Monday, November 06, 2006

saudades


Se eu pudesse, desenvolveria um super potinho pra colocar dentro todos os amores da minha vida!!! Mentira, porque no potinho eles não respirariam, não seriam felizes, nem fariam parte da minha vida...deixa eles dentro do meu coração - que é onde eles já estão.

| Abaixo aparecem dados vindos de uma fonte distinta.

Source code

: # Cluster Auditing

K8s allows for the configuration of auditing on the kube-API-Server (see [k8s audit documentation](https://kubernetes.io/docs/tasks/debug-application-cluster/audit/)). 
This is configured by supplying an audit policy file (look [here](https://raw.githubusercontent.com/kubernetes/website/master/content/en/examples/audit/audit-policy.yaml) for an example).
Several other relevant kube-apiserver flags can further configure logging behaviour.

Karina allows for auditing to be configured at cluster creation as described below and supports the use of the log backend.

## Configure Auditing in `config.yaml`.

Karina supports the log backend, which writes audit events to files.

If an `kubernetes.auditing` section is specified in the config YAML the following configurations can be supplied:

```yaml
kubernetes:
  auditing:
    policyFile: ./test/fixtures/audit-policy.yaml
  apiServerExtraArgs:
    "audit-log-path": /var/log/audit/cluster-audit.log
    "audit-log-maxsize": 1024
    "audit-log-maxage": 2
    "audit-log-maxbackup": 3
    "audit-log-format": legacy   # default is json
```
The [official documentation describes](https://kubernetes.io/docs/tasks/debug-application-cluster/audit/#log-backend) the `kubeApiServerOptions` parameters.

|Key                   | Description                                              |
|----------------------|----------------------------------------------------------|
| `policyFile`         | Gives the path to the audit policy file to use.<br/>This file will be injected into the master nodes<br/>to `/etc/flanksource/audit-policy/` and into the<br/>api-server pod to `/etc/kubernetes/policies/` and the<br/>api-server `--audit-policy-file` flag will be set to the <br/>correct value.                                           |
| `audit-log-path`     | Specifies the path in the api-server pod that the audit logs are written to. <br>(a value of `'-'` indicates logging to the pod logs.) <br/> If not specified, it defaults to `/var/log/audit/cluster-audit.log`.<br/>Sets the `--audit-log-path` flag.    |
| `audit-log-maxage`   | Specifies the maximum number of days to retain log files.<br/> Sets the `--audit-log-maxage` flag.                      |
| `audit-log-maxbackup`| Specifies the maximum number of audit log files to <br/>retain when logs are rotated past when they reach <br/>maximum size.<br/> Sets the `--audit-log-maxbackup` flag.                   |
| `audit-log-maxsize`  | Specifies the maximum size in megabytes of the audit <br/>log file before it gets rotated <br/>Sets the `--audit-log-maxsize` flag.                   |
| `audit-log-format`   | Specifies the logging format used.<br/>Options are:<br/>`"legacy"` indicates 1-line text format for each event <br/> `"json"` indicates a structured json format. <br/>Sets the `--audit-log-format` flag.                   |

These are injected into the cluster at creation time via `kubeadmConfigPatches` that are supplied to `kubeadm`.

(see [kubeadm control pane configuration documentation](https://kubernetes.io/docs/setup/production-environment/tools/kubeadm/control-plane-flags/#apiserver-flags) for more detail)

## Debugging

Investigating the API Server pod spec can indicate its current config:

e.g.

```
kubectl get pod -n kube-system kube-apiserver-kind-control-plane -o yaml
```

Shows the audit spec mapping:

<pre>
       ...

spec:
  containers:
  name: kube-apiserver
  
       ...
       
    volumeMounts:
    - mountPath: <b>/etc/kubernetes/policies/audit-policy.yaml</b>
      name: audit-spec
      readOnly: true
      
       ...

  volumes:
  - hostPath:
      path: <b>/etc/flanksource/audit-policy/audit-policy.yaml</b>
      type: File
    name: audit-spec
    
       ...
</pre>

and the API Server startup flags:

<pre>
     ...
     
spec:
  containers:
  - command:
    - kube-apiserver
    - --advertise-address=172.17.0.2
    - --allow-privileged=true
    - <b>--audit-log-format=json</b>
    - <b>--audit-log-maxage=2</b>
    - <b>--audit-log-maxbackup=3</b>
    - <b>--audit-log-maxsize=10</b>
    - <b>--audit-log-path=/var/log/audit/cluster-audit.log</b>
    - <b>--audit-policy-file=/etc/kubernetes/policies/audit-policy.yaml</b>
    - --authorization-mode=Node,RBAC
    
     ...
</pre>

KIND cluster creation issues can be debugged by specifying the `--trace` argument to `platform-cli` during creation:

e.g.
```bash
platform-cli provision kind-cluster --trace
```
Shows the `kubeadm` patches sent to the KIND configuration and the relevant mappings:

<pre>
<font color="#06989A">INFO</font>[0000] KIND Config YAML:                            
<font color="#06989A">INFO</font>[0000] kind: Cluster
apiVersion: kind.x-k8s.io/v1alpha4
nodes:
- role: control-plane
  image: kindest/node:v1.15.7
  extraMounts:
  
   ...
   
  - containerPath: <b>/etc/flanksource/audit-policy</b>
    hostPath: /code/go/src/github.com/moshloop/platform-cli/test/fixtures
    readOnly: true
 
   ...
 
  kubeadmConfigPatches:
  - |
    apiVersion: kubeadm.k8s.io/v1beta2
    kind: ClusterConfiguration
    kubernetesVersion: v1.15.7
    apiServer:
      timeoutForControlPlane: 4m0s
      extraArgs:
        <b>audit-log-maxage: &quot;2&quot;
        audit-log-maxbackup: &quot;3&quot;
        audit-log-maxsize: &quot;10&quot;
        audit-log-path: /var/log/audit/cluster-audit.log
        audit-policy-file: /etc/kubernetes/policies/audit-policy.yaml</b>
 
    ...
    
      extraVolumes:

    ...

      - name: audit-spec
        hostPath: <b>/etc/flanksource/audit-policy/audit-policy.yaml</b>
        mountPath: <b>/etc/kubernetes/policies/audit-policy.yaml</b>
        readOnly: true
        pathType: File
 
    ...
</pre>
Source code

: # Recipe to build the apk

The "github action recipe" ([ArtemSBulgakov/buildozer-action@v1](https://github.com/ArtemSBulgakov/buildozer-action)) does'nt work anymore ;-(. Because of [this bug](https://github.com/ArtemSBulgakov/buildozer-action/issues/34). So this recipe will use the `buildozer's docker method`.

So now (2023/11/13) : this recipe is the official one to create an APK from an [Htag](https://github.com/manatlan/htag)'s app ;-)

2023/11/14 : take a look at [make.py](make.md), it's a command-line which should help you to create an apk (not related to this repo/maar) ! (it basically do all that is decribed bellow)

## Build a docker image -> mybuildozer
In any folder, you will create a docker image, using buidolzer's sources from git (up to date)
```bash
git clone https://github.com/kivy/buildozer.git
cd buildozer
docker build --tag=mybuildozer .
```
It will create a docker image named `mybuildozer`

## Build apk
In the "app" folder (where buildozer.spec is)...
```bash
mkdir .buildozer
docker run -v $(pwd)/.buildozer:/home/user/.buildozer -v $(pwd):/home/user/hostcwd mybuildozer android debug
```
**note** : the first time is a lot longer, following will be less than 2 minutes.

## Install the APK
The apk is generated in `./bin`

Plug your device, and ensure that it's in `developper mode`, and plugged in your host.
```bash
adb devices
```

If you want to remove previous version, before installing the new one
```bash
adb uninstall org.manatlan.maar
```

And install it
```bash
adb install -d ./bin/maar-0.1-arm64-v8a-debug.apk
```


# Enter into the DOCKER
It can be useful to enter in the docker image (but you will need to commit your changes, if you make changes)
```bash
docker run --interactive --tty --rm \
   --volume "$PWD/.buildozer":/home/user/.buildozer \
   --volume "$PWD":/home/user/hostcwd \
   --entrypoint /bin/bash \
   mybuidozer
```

Não sei como, não sei porque, nem de que jeito, mas eu tenho pessoas tão bacanas a minha volta. Gente de todo o tipo, de toda a cara, com todos os estilos possíveis e uma coleção de almas nobres.
Dentre tanta gente, claro, tem os que são especiais pelos momentos, pelo tempo, pelas lembranças, pelas histórias, pelo carinho e pelo infinito amor. Dentre esta gente especial, tem tantos amores meus, mas tantos, que mal cabem em mim.
Na mesma proporção deste amor e desta gente, anda a saudade. Ai quanta saudade que habita meu ser - que se torna pequeno do tamanho de um anão. Sinto tanta saudade. Saudade de todos os tipos. Saudades deste quarteto, por exemplo. Saudade do que eu sou com eles, para eles e através deles. Saudades de tudo que foi, é e será - de outra forma, mas sempre será. Meus companheiros acadêmicos, de arte e vida. Os que mais me viram, chorando e sorrindo. Amo!!!
Tem saudade dos amores especiais que eu não vejo mais, não convivo ou mesmo pouquíssimo conviví - e talvez eles nem saibam o tanto que são especiais - saudades dos que ando distante, não diminuindo nem um pouco o amor.
Saudades dos meu amores parceiros de conversas, decepções, teorias, sonhos, paixões divididas, shows, canções, brincadeiras, almas, dignidade, sorrisos, caipirinhas, bafões, pistas, carros confidentes e por aí vai...
Amo, as pessoas. Amo meus amigos. Amo quem me rodeia e faz eu ser quem sou. Esse ser meio estranho, esquisito e tosco, mas que ama.